Tegen de tijd dat Va en onze Boud aan hun tweede glas bier toe waren, raakte Sus schijnbaar uitgepraat. Hij dronk zijn glas leeg, veegde met de rug van de hand het schuim uit zijn snor en stelde voor dat een van de vrouwen een lied zou zingen. Louter voor de vorm liet het vrouwvolk zich pramen en tenslotte was het Moe die rechtop ging staan en wachtte tot het geroezemoes tot een plechtige, aandachtige stilte verstomde. De andere vrouwen plachten bovenop hun stoel te gaan staan wanneer ze zongen, doch wegens haar houten been werd dit van Moe nooit gevergd.
Moe zong het lied van de trouwe Ferdinand. Het was een prachtlied en ik werd het nooit moe ernaar te luisteren, ofschoon ik het reeds woord voor woord uit het hoofd kende. Misschien kwam het door de stem van Moe, die zacht en vol klonk, zelfs wanneer ze met gerekte keel uithaalde bij de hoge noten, en door de manier waarop ze een enkele lettergreep eindeloos lang en over vele trillers heen kon laten galmen. Het duurde een twintigtal strofen eer de trouwe Ferdinand door zijn avonturen en beproevingen heen raakte, en even zovele malen kwam het refrein met de zedenles voor de dag, dat de reine liefde en het onwrikbaar geloof triomferen over de listen en lagen van de Kwade. Die Ferdinand was een burgerzoon die hals over kop verliefd raakte op een barrevoetse bloemenmeid. Zijn preutse moe dreigde hem met allerlei dwangmiddelen, tot het onterven toe, maar Ferdinand was niet uit de buurt van de
| |
| |
standplaats van de bloemenmeid weg te slaan. Tenslotte zond zijn moe hem per boot naar den Oost, en de bloemenmeid bleef eenzaam, ofschoon niet alleen, achter vermits de liefde van Ferdinand vruchten gedragen had. De preutse moe bleef inmiddels niet met de handen in de schoot zitten; ze schreef leugenachtige brieven naar den Oost, waarin ze mededeelde dat de bloemenmeid het tijdelijke met het eeuwige verwisseld had; en in zijn grondeloos verdriet besloot de trouwe Ferdinand de grauwe monnikspij aan te trekken. Het toeval liet ook deze geliefden niet in de steek.
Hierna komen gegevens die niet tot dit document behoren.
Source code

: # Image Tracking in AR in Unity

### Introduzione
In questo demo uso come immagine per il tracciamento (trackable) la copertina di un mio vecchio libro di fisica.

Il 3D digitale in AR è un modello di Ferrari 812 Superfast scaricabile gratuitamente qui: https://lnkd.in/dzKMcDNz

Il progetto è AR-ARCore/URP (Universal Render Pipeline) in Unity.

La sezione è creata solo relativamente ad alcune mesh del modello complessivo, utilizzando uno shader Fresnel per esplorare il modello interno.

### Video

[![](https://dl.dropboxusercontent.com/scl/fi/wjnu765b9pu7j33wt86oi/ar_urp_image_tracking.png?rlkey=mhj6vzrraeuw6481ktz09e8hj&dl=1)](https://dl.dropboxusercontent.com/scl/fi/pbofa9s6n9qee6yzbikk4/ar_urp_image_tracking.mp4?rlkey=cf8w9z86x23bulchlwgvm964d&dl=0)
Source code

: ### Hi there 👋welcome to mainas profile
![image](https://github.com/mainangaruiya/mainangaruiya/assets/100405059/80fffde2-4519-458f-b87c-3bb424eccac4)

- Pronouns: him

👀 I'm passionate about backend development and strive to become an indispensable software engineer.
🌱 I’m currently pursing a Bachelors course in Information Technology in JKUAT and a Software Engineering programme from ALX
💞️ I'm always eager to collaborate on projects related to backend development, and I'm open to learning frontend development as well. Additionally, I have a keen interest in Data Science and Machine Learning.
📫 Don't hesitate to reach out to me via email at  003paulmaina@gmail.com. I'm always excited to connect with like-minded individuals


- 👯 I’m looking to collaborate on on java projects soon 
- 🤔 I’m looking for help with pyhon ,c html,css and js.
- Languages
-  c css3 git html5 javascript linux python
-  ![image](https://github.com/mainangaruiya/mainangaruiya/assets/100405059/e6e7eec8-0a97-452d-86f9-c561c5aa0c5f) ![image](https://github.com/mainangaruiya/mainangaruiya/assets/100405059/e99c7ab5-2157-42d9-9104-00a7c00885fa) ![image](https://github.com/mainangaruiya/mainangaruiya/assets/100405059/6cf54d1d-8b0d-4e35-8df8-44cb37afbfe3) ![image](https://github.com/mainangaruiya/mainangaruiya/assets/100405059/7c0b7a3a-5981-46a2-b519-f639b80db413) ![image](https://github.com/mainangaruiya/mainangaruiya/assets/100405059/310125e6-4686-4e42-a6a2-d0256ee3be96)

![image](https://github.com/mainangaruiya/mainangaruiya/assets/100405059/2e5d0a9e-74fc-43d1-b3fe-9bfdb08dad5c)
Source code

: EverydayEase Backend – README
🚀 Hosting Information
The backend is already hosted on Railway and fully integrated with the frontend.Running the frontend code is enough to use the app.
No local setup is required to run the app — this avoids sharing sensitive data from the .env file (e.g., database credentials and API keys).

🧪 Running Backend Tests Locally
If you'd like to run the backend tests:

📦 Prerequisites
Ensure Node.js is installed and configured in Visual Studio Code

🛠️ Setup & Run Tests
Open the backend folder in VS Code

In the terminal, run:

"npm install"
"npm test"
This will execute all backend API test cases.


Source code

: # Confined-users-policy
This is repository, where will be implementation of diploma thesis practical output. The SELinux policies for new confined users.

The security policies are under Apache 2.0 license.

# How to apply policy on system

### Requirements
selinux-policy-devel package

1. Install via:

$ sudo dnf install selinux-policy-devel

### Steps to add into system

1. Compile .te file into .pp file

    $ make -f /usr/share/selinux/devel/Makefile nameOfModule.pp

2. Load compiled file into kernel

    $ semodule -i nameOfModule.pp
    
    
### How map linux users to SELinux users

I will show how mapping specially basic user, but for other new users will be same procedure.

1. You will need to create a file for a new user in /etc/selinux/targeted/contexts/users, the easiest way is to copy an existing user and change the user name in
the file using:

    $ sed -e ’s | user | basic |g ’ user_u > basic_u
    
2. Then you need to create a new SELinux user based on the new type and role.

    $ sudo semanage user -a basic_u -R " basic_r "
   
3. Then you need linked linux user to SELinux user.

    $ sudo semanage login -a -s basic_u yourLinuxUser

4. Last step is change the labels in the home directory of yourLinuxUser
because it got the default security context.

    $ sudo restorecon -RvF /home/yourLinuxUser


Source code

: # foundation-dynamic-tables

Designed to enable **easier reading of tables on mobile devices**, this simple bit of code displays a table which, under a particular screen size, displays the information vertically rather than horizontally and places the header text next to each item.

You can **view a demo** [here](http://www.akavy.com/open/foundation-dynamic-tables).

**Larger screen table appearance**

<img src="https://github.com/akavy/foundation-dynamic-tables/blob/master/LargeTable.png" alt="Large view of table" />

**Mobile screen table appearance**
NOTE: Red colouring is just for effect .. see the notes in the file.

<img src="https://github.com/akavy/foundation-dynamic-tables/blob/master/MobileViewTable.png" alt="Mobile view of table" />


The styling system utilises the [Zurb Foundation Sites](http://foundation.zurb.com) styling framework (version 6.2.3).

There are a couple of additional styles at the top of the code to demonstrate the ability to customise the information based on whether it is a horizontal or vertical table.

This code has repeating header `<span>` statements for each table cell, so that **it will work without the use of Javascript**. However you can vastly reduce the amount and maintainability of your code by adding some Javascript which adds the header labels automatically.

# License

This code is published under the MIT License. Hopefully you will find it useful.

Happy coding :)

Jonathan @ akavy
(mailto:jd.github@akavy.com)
De boot waarmee de rouwende Ferdinand weer naar de West kwam, en het schip dat de bloemenmeid Oostwaarts voerde, kwamen in dezelfde storm terecht en de drenkelinge, die vlak bij een klooster door de golven aan land geworpen werd, zag zich door de eveneens aangespoelde, zij het achter zijn baard onherkenbare, monnik de eerste zorgen toegediend. Op haar erkentelijke vraag: ‘zeg mij toch, mijnheer, wie gij zijt’, antwoordde hij naar waarheid: ‘Mijn naam is Ferdinand’, zodat het grote moment van de wederzijdse herkenning eindelijk aangebroken was. Waarna Moe voor de laatste maal haar refrein uitgalmde terwijl de rest van het vrouwvolk zich de tranen uit de ooghoeken veegde.
Nadat Moe in waardige bescheidenheid de lofwoorden over zich heen had laten gaan, klom Fluppe Dimp op zijn stoel om, zoals hij zei, het vrouwvolk de tijd te gunnen hun zakdoeken droog te wringen. Het lied van Fluppe, dat niet veel korter was dan dit van Moe, handelde over een knul die bij een kraak gesnapt werd en de nor invloog, en daar na jaren wereldvreemd en goedgelovig weer uitkwam. Het gevolg was dat hij door een straatvlinder meegetroond werd onder voorwendsel dat zij hem van de inmiddels verwezenlijkte wetenschappelijke vooruitgang op de hoogte zou brengen. Je kon je kreupel
| |
| |
lachen om wat die knul in zijn goedgelovigheid overkwam, en het kostelijkste waren daarbij de rijmwoorden, vooral naar het einde toe waar de knul door een koppel potige beschermers van het dametje tot op het hemd werd uitgeschud.
Ook Stien Vos en de Moe van Gijs brachten hun nummertje, waarbij Stien als naar gewoonte gedurig door Pee onderbroken werd, zodat het gevaar van een daverende familierel niet denkbeeldig was en ik stiekem hoopte dat Stien straks weer van de roephoorn gebruik zou moeten maken. Va klaarde de toestand echter zonder moeite op door nog een glas te bestellen en de Bijl, die reeds een paar maal hoopvol naar binnen had gegluurd, toe te roepen dat hij een vertoning mocht geven. Het mongoolgezicht van de Bijl klaarde meteen op. ‘Het gaat vanavond over de moord!’ riep hij met zijn hoge kinderstem, terwijl hij de hielen lichtte. Een moment later daagde hij op achter het openzwaaiend bovenluik van de tweedelige deur langs waar je van de gelagzaal in de stal kon komen. De Bijl sliep daar ergens op de hooizolder, waar hij ook zijn schaarse persoonlijke bezittingen bewaarde. Die tweedelige deur vormde het beste poppenkasttoneel dat men zich dromen kon; de Bijl hoefde slechts het bovenluik wagewijd open te zetten en achter het gesloten benedenluik te hurken om zijn poppen aan het werk te zetten.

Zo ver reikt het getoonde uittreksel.